Man + Machine

I’ve been asked a lot about the future potential of Artificial Intelligence, and whether or not it’s merely hype. While I certainly can’t predict the future, there are enough signs out there to signal that this emerging technology has found its footing, and along the way attracted billions and billions of dollars in invested capital.

My humble opinion is that customer-facing AI will be one of the areas facing the highest barriers. For instance if you use an AI bot to discuss medical remedies, that comes with significant risk to the company making those recommendations. Everything needs to be seriously buttoned up so that anything contested in a court of law can hold up. Same goes for tax, legal & investment decisions.
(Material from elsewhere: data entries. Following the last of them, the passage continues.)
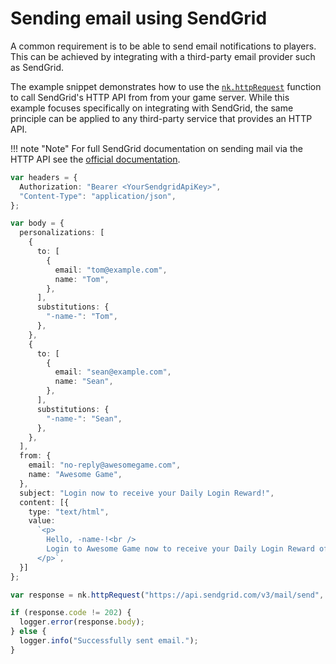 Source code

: # Sending email using SendGrid

A common requirement is to be able to send email notifications to players. This can be achieved by integrating with a third-party email provider such as SendGrid.

The example snippet demonstrates how to use the [`nk.httpRequest`](../../server-framework/function-reference.md#http) function to call SendGrid's HTTP API from from your game server. While this example focuses specifically on integrating with SendGrid, the same principle can be applied to any third-party service that provides an HTTP API.

!!! note "Note"
    For full SendGrid documentation on sending mail via the HTTP API see the [official documentation](https://docs.sendgrid.com/api-reference/mail-send/mail-send).

```typescript
var headers = {
  Authorization: "Bearer <YourSendgridApiKey>",
  "Content-Type": "application/json",
};

var body = {
  personalizations: [
    {
      to: [
        {
          email: "tom@example.com",
          name: "Tom",
        },
      ],
      substitutions: {
        "-name-": "Tom",
      },
    },
    {
      to: [
        {
          email: "sean@example.com",
          name: "Sean",
        },
      ],
      substitutions: {
        "-name-": "Sean",
      },
    },
  ],
  from: {
    email: "no-reply@awesomegame.com",
    name: "Awesome Game",
  },
  subject: "Login now to receive your Daily Login Reward!",
  content: [{
    type: "text/html",
    value:
      `<p>
        Hello, -name-!<br />
        Login to Awesome Game now to receive your Daily Login Reward of 1000 Awesome Coins!
      </p>`,
  }]
};

var response = nk.httpRequest("https://api.sendgrid.com/v3/mail/send", "post", headers, JSON.stringify(body));

if (response.code != 202) {
  logger.error(response.body);
} else {
  logger.info("Successfully sent email.");
}

```

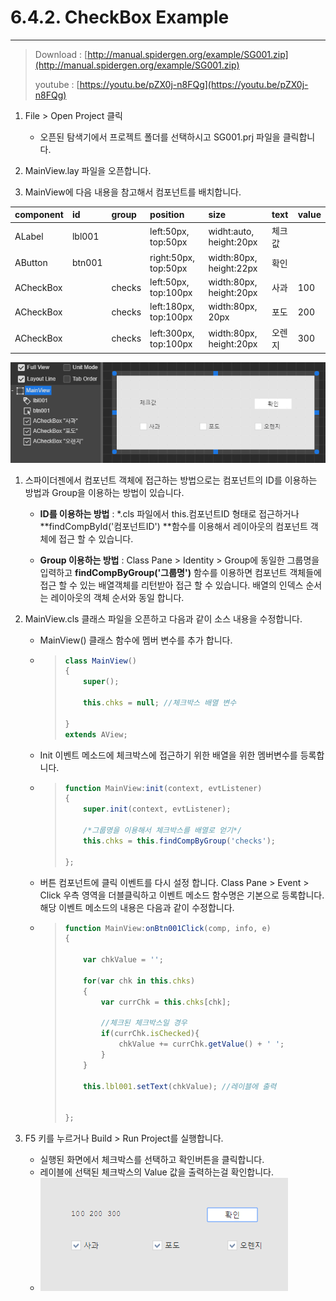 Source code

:# 6.4.2. CheckBox Example

---

> Download : [http://manual.spidergen.org/example/SG001.zip](http://manual.spidergen.org/example/SG001.zip)
>
> youtube : [https://youtu.be/pZX0j-n8FQg](https://youtu.be/pZX0j-n8FQg)

1. File &gt; Open Project 클릭
   * 오픈된 탐색기에서 프로젝트 폴더를 선택하시고 SG001.prj 파일을 클릭합니다.
2. MainView.lay 파일을 오픈합니다.

3. MainView에 다음 내용을 참고해서 컴포넌트를 배치합니다.

| component | id | group | position | size | text | value |
| :--- | :--- | :--- | :--- | :--- | :--- | :--- |
| ALabel | lbl001 |  | left:50px, top:50px | widht:auto, height:20px | 체크값 |  |
| AButton | btn001 |  | right:50px, top:50px | width:80px, height:22px | 확인 |  |
| ACheckBox |  | checks | left:50px, top:100px | width:80px, height:20px | 사과 | 100 |
| ACheckBox |  | checks | left:180px, top:100px | width:80px, 20px | 포도 | 200 |
| ACheckBox |  | checks | left:300px, top:100px | width:80px, height:20px | 오렌지 | 300 |

![](/assets/chk-ex-004.png)

1. 스파이더젠에서 컴포넌트 객체에 접근하는 방법으로는 컴포넌트의 ID를 이용하는 방법과  Group을 이용하는 방법이 있습니다.

   * **ID를 이용하는 방법** : \*.cls 파일에서 this.컴포넌트ID 형태로 접근하거나 **findCompById\('컴포넌트ID'\) **함수를 이용해서 레이아웃의 컴포넌트 객체에 접근 할 수 있습니다.

   * **Group 이용하는 방법** : Class Pane &gt; Identity &gt; Group에 동일한 그룹명을 입력하고 **findCompByGroup\('그룹명'\)** 함수를 이용하면 컴포넌트 객체들에 접근 할 수 있는 배열객체를 리턴받아 접근 할 수 있습니다. 배열의 인덱스 순서는 레이아웃의 객체 순서와 동일 합니다.

2. MainView.cls 클래스 파일을 오픈하고 다음과 같이 소스 내용을 수정합니다.

   * MainView\(\) 클래스 함수에 멤버 변수를 추가 합니다.  
   * > ```js
     > class MainView()
     > {
     >     super();
     >
     >     this.chks = null; //체크박스 배열 변수
     >
     > }
     > extends AView;
     > ```
   * Init 이벤트 메소드에 체크박스에  접근하기 위한 배열을 위한 멤버변수를 등록합니다.

   * > ```js
     > function MainView:init(context, evtListener)
     > {
     >     super.init(context, evtListener);
     >     
     >     /*그룹명을 이용해서 체크박스를 배열로 얻기*/
     >     this.chks = this.findCompByGroup('checks');    
     >     
     > };
     > ```
   * 버튼 컴포넌트에 클릭 이벤트를 다시 설정 합니다. Class Pane &gt; Event &gt; Click 우측 영역을 더블클릭하고 이벤트 메소드 함수명은 기본으로 등록합니다. 해당 이벤트 메소드의 내용은 다음과 같이 수정합니다.

   * > ```js
     > function MainView:onBtn001Click(comp, info, e)
     > {
     >     
     >     var chkValue = '';
     >     
     >     for(var chk in this.chks)
     >     {
     >         var currChk = this.chks[chk];
     >         
     >         //체크된 체크박스일 경우
     >         if(currChk.isChecked){
     >             chkValue += currChk.getValue() + ' ';
     >         }
     >     }
     >     
     >     this.lbl001.setText(chkValue); //레이블에 출력
     >     
     >     
     > };
     > ```

3. F5 키를 누르거나 Build &gt; Run Project를 실행합니다.

   * 실행된 화면에서 체크박스를 선택하고 확인버튼을 클릭합니다.  
   * 레이블에 선택된 체크박스의 Value 값을 출력하는걸 확인합니다.
   * ![](/assets/checkbox-ex-005.png)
On the flip side, less “serious” consumer decisions like shopping for a new car, planning a vacation or talking to a virtual wine sommelier have fewer legal risks and faster runways to achieve scale.

Where I see the biggest opportunity is in areas where people oversee AI bots who do most of the blocking & tackling on mundane, highly repeatable tasks. This has always been the argument when faced with a future of robots replacing humans….”but someone has to manage the robots!” they say.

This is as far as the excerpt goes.